I would like to ask you, whether there is a person that has tried to implement ARIMA model (or other time series methods) in GAMS.
I have not found any topics related to this model.

My points are to:

how to find how many lags we need to take into account to the model,

how to find differentiation in time series (I have data from 2000 to 2018), last data historical year is 2018,

the variable I want to predict has at least 4-5 dimensions,

These are main points that come to my mind rigth now. If you have any suggestions or are familiar with the application of the time series models, I would be very happy.
I need to implement ARIMA and ETS methods, to check and compare their forecasting results to our benchmark method (that we have used for many years).

It may be possible, and I work with GAMS weekly, but it’s easier to do in R. Try the forecast package by Hyndman!

The R software is free, the package is free, and the techniques are well documented in his text, which is available free online at https://otexts.com/fpp2/

It’s worth investigating the autoarima command, which is well documented online at the CRAN website.

Yes. You are right abour R. There is function to arima models.
The problem, or maybe not a problem, is that all of us here at work are working with GAMS, and we use this program as a “bible”.
All forecasting methods so far have been implemented in this program.

The only think, I have experiance with ni R and GAMS, is that I am creating gdx-files in R (from type of dat-files) that include raw data from data base. This is a transformation from a type of file that cannot be easily read by GAMS.

Do you think that it would possible to input variables from GAMS, that you want to forecast with the new methods, to R, and then come back with the results to GAMS program again?

Thank you for the clarification! (I also use GAMS as a “first choice” tool, whenever possible.)

I haven’t coded any forecast model identification problem, but it’s surely possible. It would require hard coding the process (via loops or a similar structure) of altering model parameters, recalculating observed values for the model in question, and fitting the new model. And there should be some parameters or scalars used to store the parameters of either the best solution found (so far in the process) or, subject to your needs, all model parameters and performance measures.

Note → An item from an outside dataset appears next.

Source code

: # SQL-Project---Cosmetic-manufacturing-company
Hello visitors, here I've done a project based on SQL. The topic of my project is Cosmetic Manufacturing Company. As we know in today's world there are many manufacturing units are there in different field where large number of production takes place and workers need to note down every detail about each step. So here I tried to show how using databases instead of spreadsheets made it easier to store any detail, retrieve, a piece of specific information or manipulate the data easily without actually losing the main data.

Yes, this is how I see it.
Storage of coefficients is one think. The other will be to “adjust” all fitted models into national value, since it will not only fit ARIMA to a single univariate value, but after fitting all models (say 10.000), I have to make an assumption to a national (“roof”) value.
What I am saying here is like this, a single record, with five dimensions value, is:
AKM101 (x98) BKM101 (x98) HUD01 (x80) KOEN01 (x2) ALDER0029 (x3) 3,
It means that: there are 3 employed in work municipality 101, they live in municipality 101, with education HUD01, gender “men” and age interval 00-29.

You can see how many combinations it will be (in parentheses). And important think is, after all, to fit to employment national value. Let’s say, it has to be 2.900.000 employed. So the models cannot just “blow up”.

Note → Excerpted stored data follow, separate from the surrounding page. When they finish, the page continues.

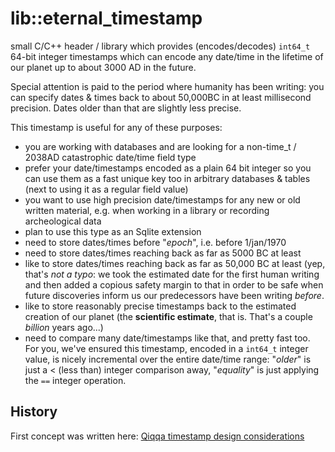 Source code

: # lib::eternal_timestamp

small C/C++ header / library which provides (encodes/decodes) `int64_t` 64-bit integer timestamps which can encode any date/time in the lifetime of our planet up to about 3000 AD in the future.

Special attention is paid to the period where humanity has been writing: you can specify dates & times back to about 50,000BC in at least millisecond precision. Dates older than that are slightly less precise.

This timestamp is useful for any of these purposes:

- you are working with databases and are looking for a non-time_t / 2038AD catastrophic date/time field type
- prefer your date/timestamps encoded as a plain 64 bit integer so you can use them as a fast unique key too in arbitrary databases & tables (next to using it as a regular field value)
- you want to use high precision date/timestamps for any new or old written material, e.g. when working in a library or recording archeological data
- plan to use this type as an Sqlite extension
- need to store dates/times before "*epoch*", i.e. before 1/jan/1970
- need to store dates/times reaching back as far as 5000 BC at least
- like to store dates/times reaching back as far as 50,000 BC at least (yep, that's *not a typo*: we took the estimated date for the first human writing and then added a copious safety margin to that in order to be safe when future discoveries inform us our predecessors have been writing *before*.
- like to store reasonably precise timestamps back to the estimated creation of our planet (the **scientific estimate**, that is. That's a couple *billion* years ago...)
- need to compare many date/timestamps like that, and pretty fast too. For you, we've ensured this timestamp, encoded in a `int64_t` integer value, is nicely incremental over the entire date/time range: "*older*" is just a \< (less than) integer comparison away, "*equality*" is just applying the `==` integer operation.


## History

First concept was written here: [Qiqqa timestamp design considerations](https://github.com/jimmejardine/qiqqa-open-source/blob/master/docs-src/Notes/Progress%20in%20Development/Considering%20the%20Way%20Forward/Database%20Design/Storing%20a%20wide%20range%20of%20date%2Btime-stamps%20of%20arbitrary%20precision%20in%20a%2064-bit%20number.md)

Thank you for the links. I am, fortunately, familiar with the second. The first one, to my surprise, is something I did not know and is against what my firend has said.

I have created a simple algorithm with loops for calculating ARIMA model for each possible combination to that I have described above.
My problem is that it would take probably a month or so to finish it …

So, …, I am looking for a method, possible in R program, to cluster or group a million observations in multi dimensional space into some clusters. It could be kind of clustering of high dimensional data like bottom-up method.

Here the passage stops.